▶ **Supplied entries**
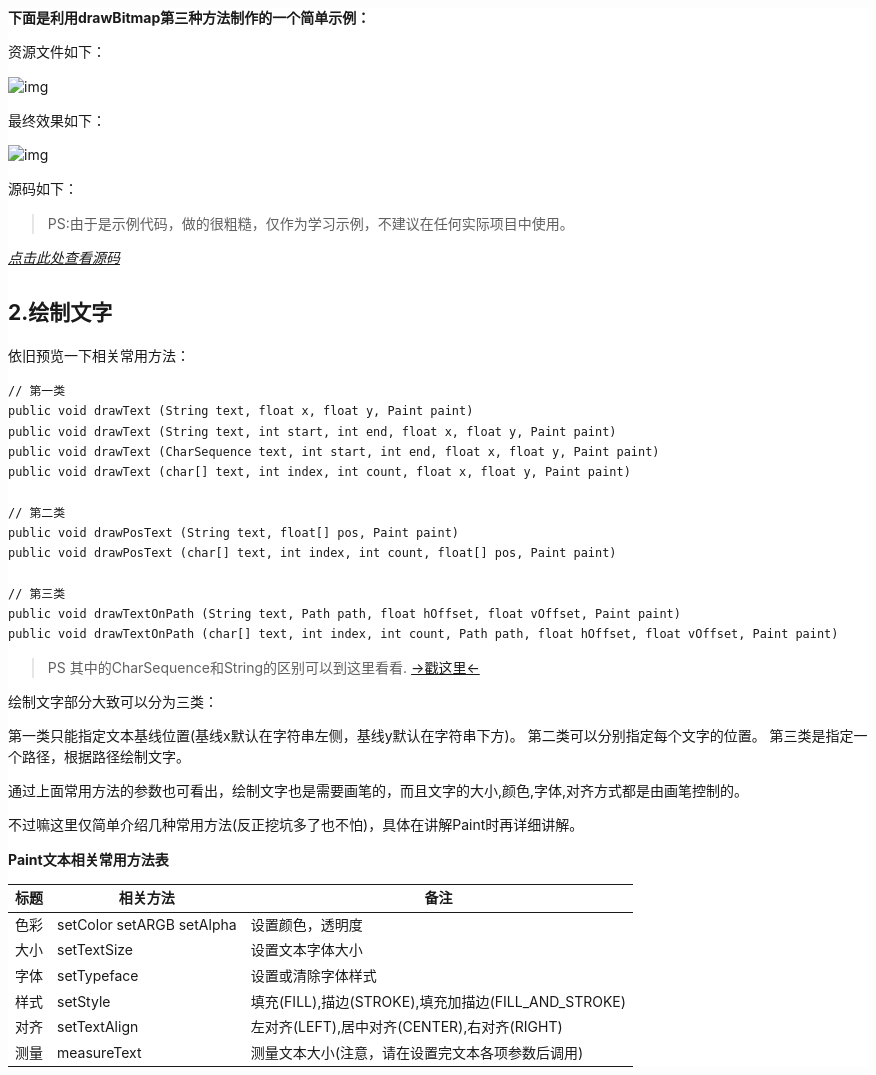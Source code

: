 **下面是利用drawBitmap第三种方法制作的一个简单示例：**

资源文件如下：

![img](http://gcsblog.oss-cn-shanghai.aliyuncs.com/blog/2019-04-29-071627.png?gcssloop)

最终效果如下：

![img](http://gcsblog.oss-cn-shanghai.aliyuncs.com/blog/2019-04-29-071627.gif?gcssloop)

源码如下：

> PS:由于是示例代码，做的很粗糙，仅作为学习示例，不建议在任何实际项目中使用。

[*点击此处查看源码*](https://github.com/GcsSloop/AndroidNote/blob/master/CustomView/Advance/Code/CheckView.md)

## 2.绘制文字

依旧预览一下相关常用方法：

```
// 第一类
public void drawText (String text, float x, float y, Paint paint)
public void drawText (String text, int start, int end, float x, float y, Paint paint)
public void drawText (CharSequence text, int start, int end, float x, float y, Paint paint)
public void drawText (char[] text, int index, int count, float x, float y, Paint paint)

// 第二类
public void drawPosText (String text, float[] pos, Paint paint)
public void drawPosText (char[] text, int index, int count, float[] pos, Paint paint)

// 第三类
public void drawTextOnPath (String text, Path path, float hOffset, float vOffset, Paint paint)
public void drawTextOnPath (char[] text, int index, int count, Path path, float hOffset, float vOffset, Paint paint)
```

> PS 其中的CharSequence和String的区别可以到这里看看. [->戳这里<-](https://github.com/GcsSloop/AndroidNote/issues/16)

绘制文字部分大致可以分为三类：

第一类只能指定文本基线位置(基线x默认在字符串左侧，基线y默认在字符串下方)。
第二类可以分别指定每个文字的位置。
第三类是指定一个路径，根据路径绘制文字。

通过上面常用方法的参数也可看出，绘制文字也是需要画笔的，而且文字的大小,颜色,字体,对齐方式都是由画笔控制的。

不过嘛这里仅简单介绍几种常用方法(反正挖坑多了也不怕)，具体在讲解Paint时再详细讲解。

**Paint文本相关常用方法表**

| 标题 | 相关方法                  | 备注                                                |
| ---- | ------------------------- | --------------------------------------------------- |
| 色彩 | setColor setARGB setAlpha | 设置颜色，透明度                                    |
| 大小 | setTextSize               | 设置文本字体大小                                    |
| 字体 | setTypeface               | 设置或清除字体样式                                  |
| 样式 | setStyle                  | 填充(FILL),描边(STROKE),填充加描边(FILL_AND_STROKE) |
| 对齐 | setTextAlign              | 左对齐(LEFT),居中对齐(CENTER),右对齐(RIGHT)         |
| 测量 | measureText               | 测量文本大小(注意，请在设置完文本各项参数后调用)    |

* * *

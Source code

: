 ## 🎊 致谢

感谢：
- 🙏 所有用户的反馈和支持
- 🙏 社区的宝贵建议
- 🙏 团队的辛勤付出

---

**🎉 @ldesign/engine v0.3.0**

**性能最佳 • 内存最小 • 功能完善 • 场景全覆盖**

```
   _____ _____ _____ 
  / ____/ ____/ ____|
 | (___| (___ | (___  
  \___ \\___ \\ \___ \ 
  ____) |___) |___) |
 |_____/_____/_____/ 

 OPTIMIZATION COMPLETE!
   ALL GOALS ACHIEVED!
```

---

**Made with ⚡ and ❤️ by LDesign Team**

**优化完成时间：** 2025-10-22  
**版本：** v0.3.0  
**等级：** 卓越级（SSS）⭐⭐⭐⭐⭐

▶ **Your objective**
Which lines above contain the word "AndroidNote"? Copy each one.

▶ **Result below**
[*点击此处查看源码*](https://github.com/GcsSloop/AndroidNote/blob/master/CustomView/Advance/Code/CheckView.md)
> PS 其中的CharSequence和String的区别可以到这里看看. [->戳这里<-](https://github.com/GcsSloop/AndroidNote/issues/16)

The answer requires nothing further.